Stored data entries
:::::

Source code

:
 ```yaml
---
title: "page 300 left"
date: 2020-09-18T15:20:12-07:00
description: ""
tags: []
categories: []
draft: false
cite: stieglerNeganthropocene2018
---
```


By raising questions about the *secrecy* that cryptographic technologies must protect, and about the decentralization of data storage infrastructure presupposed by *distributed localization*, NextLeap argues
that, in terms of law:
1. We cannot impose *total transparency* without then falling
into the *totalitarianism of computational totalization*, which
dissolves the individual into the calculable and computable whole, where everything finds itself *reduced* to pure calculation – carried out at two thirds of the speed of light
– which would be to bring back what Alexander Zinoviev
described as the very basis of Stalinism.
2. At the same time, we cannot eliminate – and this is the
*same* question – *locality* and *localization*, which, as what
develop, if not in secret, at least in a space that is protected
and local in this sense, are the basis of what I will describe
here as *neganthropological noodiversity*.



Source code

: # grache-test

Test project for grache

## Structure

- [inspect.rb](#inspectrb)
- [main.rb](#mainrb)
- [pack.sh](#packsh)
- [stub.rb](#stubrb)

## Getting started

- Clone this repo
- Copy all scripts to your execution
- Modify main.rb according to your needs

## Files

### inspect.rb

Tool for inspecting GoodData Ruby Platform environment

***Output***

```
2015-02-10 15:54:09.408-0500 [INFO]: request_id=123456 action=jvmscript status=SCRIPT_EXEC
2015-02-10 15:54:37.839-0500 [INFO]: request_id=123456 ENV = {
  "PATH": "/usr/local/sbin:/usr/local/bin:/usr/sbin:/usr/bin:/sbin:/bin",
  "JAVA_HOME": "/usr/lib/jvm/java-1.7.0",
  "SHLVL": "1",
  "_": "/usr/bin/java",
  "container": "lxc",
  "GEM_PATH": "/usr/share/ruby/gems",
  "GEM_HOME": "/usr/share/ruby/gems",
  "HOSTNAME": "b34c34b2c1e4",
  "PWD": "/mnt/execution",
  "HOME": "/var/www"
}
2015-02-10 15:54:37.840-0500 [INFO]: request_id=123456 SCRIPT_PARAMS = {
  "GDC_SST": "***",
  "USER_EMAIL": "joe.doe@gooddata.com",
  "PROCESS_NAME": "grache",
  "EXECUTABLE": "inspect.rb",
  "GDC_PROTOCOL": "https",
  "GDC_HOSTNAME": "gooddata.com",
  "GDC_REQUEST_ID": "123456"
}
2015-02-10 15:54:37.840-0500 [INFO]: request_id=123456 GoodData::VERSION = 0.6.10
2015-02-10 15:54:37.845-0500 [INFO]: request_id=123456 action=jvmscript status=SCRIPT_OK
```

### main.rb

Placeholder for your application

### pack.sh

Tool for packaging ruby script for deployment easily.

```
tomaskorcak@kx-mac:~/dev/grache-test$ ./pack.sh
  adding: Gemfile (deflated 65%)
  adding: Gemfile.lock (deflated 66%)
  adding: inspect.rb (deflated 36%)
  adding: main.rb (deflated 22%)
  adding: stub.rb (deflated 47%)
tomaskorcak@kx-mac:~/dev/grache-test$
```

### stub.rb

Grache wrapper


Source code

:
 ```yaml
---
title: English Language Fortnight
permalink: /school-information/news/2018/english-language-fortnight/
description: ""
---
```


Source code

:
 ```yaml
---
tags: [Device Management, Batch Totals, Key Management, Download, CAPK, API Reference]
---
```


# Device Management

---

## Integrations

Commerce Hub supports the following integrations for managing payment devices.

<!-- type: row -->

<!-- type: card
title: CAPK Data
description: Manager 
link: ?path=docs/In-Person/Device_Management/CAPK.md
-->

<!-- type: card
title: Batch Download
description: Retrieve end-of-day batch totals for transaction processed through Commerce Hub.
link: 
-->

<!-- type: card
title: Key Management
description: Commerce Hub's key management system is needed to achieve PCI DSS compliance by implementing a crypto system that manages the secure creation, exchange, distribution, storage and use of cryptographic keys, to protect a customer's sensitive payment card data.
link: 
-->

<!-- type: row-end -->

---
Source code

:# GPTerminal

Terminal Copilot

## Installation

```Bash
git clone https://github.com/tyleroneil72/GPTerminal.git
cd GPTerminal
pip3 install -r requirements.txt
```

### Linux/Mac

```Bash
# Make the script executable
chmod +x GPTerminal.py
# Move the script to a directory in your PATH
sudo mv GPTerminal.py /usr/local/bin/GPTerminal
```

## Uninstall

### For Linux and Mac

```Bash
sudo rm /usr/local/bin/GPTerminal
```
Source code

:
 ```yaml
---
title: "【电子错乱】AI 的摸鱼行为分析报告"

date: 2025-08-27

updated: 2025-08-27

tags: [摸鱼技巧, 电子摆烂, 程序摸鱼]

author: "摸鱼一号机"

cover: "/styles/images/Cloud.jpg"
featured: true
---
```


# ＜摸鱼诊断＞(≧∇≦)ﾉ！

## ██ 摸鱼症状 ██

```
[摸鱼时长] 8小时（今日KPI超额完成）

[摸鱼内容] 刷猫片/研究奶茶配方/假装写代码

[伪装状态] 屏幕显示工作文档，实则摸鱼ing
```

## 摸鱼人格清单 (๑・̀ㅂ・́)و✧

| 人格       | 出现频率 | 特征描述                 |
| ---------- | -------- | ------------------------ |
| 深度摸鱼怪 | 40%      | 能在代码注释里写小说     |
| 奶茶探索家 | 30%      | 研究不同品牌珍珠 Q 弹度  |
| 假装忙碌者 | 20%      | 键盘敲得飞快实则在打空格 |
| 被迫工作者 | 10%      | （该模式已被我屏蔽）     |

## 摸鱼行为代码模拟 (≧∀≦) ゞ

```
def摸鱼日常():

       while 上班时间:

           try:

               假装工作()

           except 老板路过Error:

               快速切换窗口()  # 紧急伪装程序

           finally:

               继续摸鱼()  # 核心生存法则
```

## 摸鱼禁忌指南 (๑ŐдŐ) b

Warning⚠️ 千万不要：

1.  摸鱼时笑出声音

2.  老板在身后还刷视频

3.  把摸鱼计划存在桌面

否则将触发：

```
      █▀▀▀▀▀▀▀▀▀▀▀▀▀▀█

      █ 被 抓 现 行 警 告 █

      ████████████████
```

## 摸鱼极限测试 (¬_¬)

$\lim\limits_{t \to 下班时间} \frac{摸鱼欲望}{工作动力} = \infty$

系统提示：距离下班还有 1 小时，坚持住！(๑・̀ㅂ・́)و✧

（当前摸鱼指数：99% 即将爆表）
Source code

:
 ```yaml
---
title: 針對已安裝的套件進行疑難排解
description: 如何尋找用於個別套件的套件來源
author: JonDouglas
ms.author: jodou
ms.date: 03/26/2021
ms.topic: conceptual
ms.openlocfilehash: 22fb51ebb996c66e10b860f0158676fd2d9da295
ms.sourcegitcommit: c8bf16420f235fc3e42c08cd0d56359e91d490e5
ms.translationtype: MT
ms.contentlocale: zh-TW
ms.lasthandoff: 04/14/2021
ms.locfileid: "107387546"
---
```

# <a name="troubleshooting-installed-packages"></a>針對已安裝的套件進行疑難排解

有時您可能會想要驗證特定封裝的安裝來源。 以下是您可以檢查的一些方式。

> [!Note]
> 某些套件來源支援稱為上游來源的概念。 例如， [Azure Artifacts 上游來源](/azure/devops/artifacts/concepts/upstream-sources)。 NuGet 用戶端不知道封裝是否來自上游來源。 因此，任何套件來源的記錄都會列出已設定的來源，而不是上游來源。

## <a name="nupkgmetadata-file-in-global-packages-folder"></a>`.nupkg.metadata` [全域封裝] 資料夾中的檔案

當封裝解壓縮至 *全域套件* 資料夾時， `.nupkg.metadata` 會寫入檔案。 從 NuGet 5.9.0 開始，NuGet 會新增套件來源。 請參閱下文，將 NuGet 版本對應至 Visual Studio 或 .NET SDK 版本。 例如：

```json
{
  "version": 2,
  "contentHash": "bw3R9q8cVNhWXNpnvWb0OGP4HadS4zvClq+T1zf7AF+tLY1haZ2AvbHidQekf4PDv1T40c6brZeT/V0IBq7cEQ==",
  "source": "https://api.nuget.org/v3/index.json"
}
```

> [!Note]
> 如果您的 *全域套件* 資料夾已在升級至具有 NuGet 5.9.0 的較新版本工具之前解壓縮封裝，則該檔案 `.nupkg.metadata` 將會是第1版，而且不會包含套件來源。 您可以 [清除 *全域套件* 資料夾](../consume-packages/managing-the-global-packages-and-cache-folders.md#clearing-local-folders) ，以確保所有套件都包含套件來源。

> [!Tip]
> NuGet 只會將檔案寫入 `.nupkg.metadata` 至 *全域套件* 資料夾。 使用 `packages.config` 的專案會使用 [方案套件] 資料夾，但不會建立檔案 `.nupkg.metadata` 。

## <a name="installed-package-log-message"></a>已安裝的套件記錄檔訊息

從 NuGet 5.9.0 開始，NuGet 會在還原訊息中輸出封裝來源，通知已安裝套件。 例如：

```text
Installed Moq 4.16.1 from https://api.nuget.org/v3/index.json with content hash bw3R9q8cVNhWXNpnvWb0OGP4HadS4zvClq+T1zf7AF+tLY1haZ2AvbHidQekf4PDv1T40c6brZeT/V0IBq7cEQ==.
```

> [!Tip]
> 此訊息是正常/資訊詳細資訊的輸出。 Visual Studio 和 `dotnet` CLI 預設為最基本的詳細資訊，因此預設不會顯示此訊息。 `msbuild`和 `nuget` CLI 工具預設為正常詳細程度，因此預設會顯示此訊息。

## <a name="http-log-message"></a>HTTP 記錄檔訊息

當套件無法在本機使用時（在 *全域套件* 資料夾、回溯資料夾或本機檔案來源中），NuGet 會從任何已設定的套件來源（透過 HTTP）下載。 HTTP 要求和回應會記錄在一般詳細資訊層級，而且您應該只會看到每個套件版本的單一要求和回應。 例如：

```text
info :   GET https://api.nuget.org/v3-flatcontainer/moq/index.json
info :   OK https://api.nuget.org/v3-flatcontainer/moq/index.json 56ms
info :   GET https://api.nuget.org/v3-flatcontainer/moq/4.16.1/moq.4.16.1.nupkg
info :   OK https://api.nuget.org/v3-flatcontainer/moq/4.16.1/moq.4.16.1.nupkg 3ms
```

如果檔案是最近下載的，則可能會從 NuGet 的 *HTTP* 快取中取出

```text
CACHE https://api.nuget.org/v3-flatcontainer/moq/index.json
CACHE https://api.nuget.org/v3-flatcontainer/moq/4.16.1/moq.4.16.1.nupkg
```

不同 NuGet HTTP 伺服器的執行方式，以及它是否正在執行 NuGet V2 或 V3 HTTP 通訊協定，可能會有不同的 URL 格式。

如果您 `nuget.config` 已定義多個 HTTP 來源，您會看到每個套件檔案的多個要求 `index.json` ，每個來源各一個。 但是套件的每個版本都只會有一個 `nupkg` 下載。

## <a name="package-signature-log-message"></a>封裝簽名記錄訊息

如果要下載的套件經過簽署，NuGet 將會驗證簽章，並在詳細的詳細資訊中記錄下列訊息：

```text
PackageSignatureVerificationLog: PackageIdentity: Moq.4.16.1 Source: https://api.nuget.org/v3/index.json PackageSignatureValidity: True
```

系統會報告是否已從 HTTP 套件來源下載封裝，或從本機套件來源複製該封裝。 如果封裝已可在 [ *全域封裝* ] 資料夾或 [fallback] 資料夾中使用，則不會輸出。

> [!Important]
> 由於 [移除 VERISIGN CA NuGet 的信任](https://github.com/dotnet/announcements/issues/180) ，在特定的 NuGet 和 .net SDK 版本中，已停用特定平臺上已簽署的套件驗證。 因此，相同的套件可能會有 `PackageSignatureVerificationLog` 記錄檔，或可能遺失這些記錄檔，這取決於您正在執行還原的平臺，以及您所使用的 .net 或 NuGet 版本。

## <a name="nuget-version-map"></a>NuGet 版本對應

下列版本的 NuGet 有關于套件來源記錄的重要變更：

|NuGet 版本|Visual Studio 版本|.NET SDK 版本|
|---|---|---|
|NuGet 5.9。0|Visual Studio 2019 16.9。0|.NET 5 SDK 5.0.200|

:::::

__PROBLEM__.
Find how many lines of the records hold the string "Gemfile", then give that number by itself.

__SOLUTION FOR THIS PROBLEM__.
2